Two weeks ago, Milei fired Sonia Cavallo, Argentina’s ambassador to the Organisation of American States, after her father, the former economy minister Domingo Cavallo, fretted about the peso’s “exaggerated appreciation” in a blog post. “You’re either on one side or the other,” Milei said in a radio interview, confirming her dismissal.

There are, of course, still limits on the purchasing power of football clubs here. The very top Argentine players — like Lionel Messi or Julián Álvarez — remain far out of their financial reach. And Boca Juniors couldn’t even cobble together enough money to land Leandro Paredes, a squad player on the 2022 World Cup championship team who plays with AS Roma in Italy’s top league. Talks between the two sides have broken down and Paredes will remain in Europe.
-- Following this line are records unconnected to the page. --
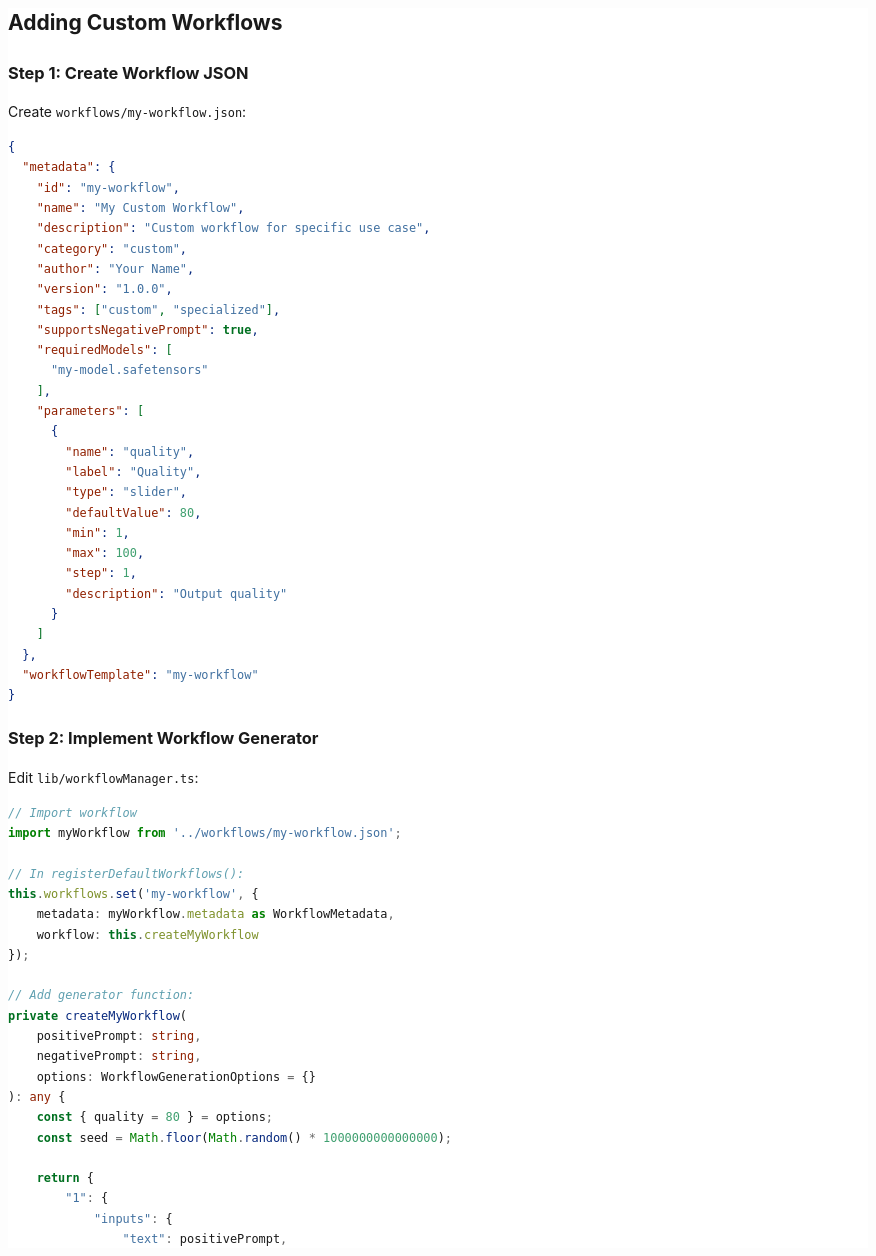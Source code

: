 ## Adding Custom Workflows

### Step 1: Create Workflow JSON

Create `workflows/my-workflow.json`:

```json
{
  "metadata": {
    "id": "my-workflow",
    "name": "My Custom Workflow",
    "description": "Custom workflow for specific use case",
    "category": "custom",
    "author": "Your Name",
    "version": "1.0.0",
    "tags": ["custom", "specialized"],
    "supportsNegativePrompt": true,
    "requiredModels": [
      "my-model.safetensors"
    ],
    "parameters": [
      {
        "name": "quality",
        "label": "Quality",
        "type": "slider",
        "defaultValue": 80,
        "min": 1,
        "max": 100,
        "step": 1,
        "description": "Output quality"
      }
    ]
  },
  "workflowTemplate": "my-workflow"
}
```

### Step 2: Implement Workflow Generator

Edit `lib/workflowManager.ts`:

```typescript
// Import workflow
import myWorkflow from '../workflows/my-workflow.json';

// In registerDefaultWorkflows():
this.workflows.set('my-workflow', {
    metadata: myWorkflow.metadata as WorkflowMetadata,
    workflow: this.createMyWorkflow
});

// Add generator function:
private createMyWorkflow(
    positivePrompt: string,
    negativePrompt: string,
    options: WorkflowGenerationOptions = {}
): any {
    const { quality = 80 } = options;
    const seed = Math.floor(Math.random() * 1000000000000000);

    return {
        "1": {
            "inputs": {
                "text": positivePrompt,
```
Officials from River Plate and Boca Juniors declined to comment for this story, and Argentina’s main players union didn’t respond to a request about salaries.

Football teams are prohibited from paying players in dollars. So they pay them the equivalent of a dollar amount in pesos over the life of what is typically a two-year contract. For teams, the risk is that the currency suddenly plunges, as some analysts fear, and forces them to shell out more and more pesos to honour those contracts.

Argentina’s peso currently trades at about 1,060 per dollar using the official exchange rate, which Milei’s government tightly controls. It was worth about 365 per dollar when the president took office in December 2023. He immediately slashed its value by more than half before instituting a gradual depreciation policy known as a “crawling peg.” So Driussi’s contract, which was worth about 10.4 billion pesos when it was agreed in mid-January, is now worth 10.6 billion pesos.

“You always have to be aware of currency risk,” says Hernán Lacunza, the vice-president of Racing Club, one of the country’s top teams. Lacunza, an economist who once served as the country’s economy minister, was surprised when he took the job at Racing at the end of last year to learn that most local football teams didn’t properly analyse their ability to withstand declines in the peso. He immediately began running those calculations at Racing, which brought in three players from abroad last year and another since he joined.

“What seems affordable in dollars today might not be tomorrow,” Lacunza said. “You have to have an idea of what the team’s breakeven exchange rate is.”